The introduction of selective BCR-ABL tyrosine kinase inhibitors (TKIs) has significantly improved the prognosis of chronic myeloid leukemia (CML), mainly through inducing apoptotic cell death, but drug resistance still exists in some patients [162]. TKI-resistant CML cells are usually characterized by apoptosis resistance [163, 164] and thus require an alternative approach, such as necroptosis, to reactivate cell death in CML. Unfortunately, limited progress has been made in studying necroptosis in CML, probably due to its favorable prognosis. Here, we provide a brief review of this progress. A newly synthesized piperazine-containing compound, LQFM018, has been proven to promote necroptosis in the CML cell line K562, as shown by the cell membrane rupture, mitochondrial damage with MMP loss and ROS overproduction and upregulation of TNFR1 and CYLD, with no involvement of caspase-3 and caspase-8 activation.
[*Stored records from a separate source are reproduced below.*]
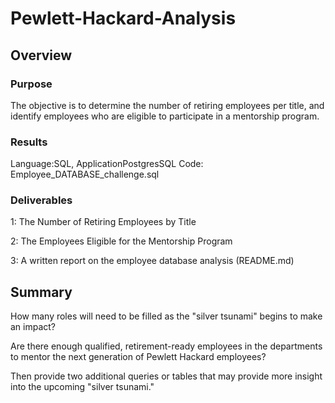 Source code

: # Pewlett-Hackard-Analysis

## Overview

### Purpose
The objective is to determine the number of retiring employees per title, 
and identify employees who are eligible to participate in a mentorship program. 

### Results

Language:SQL, 
ApplicationPostgresSQL
Code: Employee_DATABASE_challenge.sql

### Deliverables
1: The Number of Retiring Employees by Title

2: The Employees Eligible for the Mentorship Program

3: A written report on the employee database analysis (README.md)

## Summary

How many roles will need to be filled as the "silver tsunami" begins to make an impact?


Are there enough qualified, retirement-ready employees in the departments to mentor the next generation of Pewlett Hackard employees?


Then provide two additional queries or tables that may provide more insight into the upcoming "silver tsunami."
This process most likely involves the dopamine D4 receptor [165]. The p53-induced gene 7 (pig7), which localizes to the lysosomal membrane, is considered one of the key factors involved in p53-induced apoptosis [166]. Liu J and his colleagues’ work has shown that overexpression of pig7 did not directly activate the caspase apoptotic pathway but decreased the lysosomal stability

and significantly sensitized the drug-resistant CML cell line K562/ADM (has low endogenous pig7 expression) to chemotherapeutic drugs through necroptosis

involving multiple cell death mechanisms. This cell death is associated with alteration of MMP and ROS levels, as well as MLKL activation [167]. In addition, homoharringtonine (HHT), a plant alkaloid that was recently approved by the FDA to treat patients with CML, is regarded as an efficient sensitizer for TRAIL-induced necroptosis in multiple human solid tumor cell lines [168]. Based on this finding, HHT/TRAIL combination therapy may be used to treat apoptosis-resistant CML, which needs to be further studied and confirmed.

Conclusions

Necroptosis has recently attracted attention as a form of RCD that can be triggered even under conditions of disabled apoptosis. Notably, activation of the RIP1/RIP3/MLKL pathway was shown to be the main mechanism for necroptosis initiation and execution. Because apoptosis evasion represents a hallmark of human cancers, including leukemia, therapeutic induction of necroptosis may open new directions for treatment strategies in apoptosis-resistant leukemia. While a series of drugs and compounds have been shown to trigger necroptosis in leukemia cells, the precise molecular targets of most of these agents in promoting leukocyte necroptosis remain unclear. Additionally, evidence has shown that some components of the cell death pathway that mediate necroptosis are often scarce or even lacking, which prompted us to obtain a deeper understanding of the molecular signaling network that regulates necroptotic cell death. In conclusion, targeting necroptosis for the treatment of leukemia presents significant advantages over current strategies. However, a better understanding of the underlying molecular mechanisms of necroptosis is required before necroptosis can be used in clinical therapeutic interventions.